Barrio de Asakusa en Tokio.
[ Asakusa (Tokio) ]

También fuimos al Estanque Shinobazu. Poco a poco, se fueron encendiendo las luces. Nos llamó mucho la atención que, a pesar del tráfico, apenas había ruido. Los coches eran muy silenciosos y las calles estaban limpísimas. De hecho, en todas las ciudades y lugares que visitamos, el suelo estaba muy limpio: no había papeles, ni colillas de cigarrillos, ni chicles pegados...

Calle en Asakusa.
[ Asakusa (Tokio) ]

Al anochecer, decidimos volver a la Torre de Tokio. Esta vez sí subimos y disfrutamos de unas maravillosas vistas de la ciudad.

Tokio de noche.
[ Vistas desde la Torre de Tokio ]

Para cenar, esa noche compramos comida en una tienda 7-Eleven cerca del hotel. En Japón hay muchísimas tiendas de ese tipo donde venden sándwiches preparados, ensaladas, bebidas, helados, fruta, etc.

Ya en el hotel, descubrí que me había dado mucho el sol y tenía los brazos, el cuello y la cara un poco roja. Así que, al día siguiente tendría que comprarme crema para sol si no quería quemarme.

CUARTO DÍA - 12 DE MAYO - EXCURSIÓN A KAMAKURA

Nuevamente, salió un día muy despejado, tanto es así que, desde el hotel veíamos el Monte Fuji a lo lejos.

Monte Fuji desde Tokio.
[ Monte Fuji visto desde el Hotel Villa Fontaine Tamachi ]
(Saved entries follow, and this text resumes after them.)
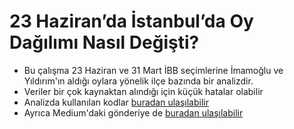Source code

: # 23 Haziran’da İstanbul’da Oy Dağılımı Nasıl Değişti?
* Bu çalışma 23 Haziran ve 31 Mart İBB seçimlerine İmamoğlu ve Yıldırım'ın aldığı oylara yönelik ilçe bazında bir analizdir. 
* Veriler bir çok kaynaktan alındığı için küçük hatalar olabilir
* Analizda kullanılan kodlar [buradan ulaşılabilir](https://sadettindemirel.github.io/23haziran_ibb_secim/31Mart_23Haziran.nb.html)
* Ayrıca Medium'daki gönderiye de [buradan ulaşılabilir](https://medium.com/veri-b%C3%BClteni/23-haziranda-i%CC%87stanbul-da-oy-da%C4%9F%C4%B1l%C4%B1m%C4%B1-nas%C4%B1l-de%C4%9Fi%C5%9Fti-2511c3e968ee)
Para mí, era urgente comprar crema para protegerme del sol, por lo que, pregunté en la recepción del hotel dónde estaba la farmacia más cercana y fuimos a comprarla antes de ir a Kamakura, una ciudad situada a unos 50 kilómetros al suroeste de Tokio.
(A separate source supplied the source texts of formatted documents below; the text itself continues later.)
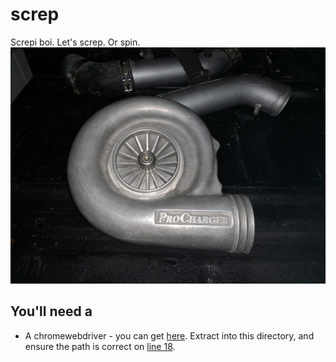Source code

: # screp

Screpi boi. Let's screp. Or spin.
![Image](spin.jpg)

## You'll need a

- A chromewebdriver - you can get [here](https://chromedriver.chromium.org/downloads). Extract into this directory, and ensure the path is correct on [line 18](https://github.com/GerardWalsh/screp/blob/cfab40d4e2968084c3e42c37c946bb3708034d20/screp.py#L11).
La cosa era sencilla, teníamos que coger la línea de tren Keihintohoku desde la estación de Tamachi a la estación de Shinagawa y, desde allí, otro tren de la línea Yokosuka nos llevaría hasta Kamakura. Tardaríamos aproximadamente una hora. No obstante, para asegurarnos de que estábamos en la dirección correcta, en la estación de Tamachi preguntamos a un hombre –se llamaba Sasaki– si el tren que íbamos a tomar era el correcto. Él nos preguntó dónde íbamos y resultó que también tenía que tomar el mismo tren hasta Shinagawa y, después, el tren que nos llevaría hasta Kamakura, pero él se bajaría varias paradas antes, concretamente en Yokohama. Así que, nos acompañó y orientó por la estación de Shinagawa, que es enorme. Allí, anunciaron por los altavoces que nuestro tren sufría un retraso importante. Nosotros no nos enteramos ya que el aviso lo dieron en japonés. Pero, Sasaki nos informó de ello y nos sugirió coger otro tren –de otra línea– hasta la estación de Ofuna, donde debíamos coger otro tren local hasta Kamakura, y así lo hicimos. Fue en placer conocer a Sasaki. Merche nos hizo una foto.

Carlos y Sasaki en Japón.
[ Carlos y Sasaki ]

Además, a Sasaki le pedimos consejo sobre qué visitar en Kamakura. Él nos recomendó ir, especialmente, al Templo de Kotokuin, al Templo de Hasedera y al Santuario Tsurugaoka Hachimangu. Por supuesto, así lo hicimos.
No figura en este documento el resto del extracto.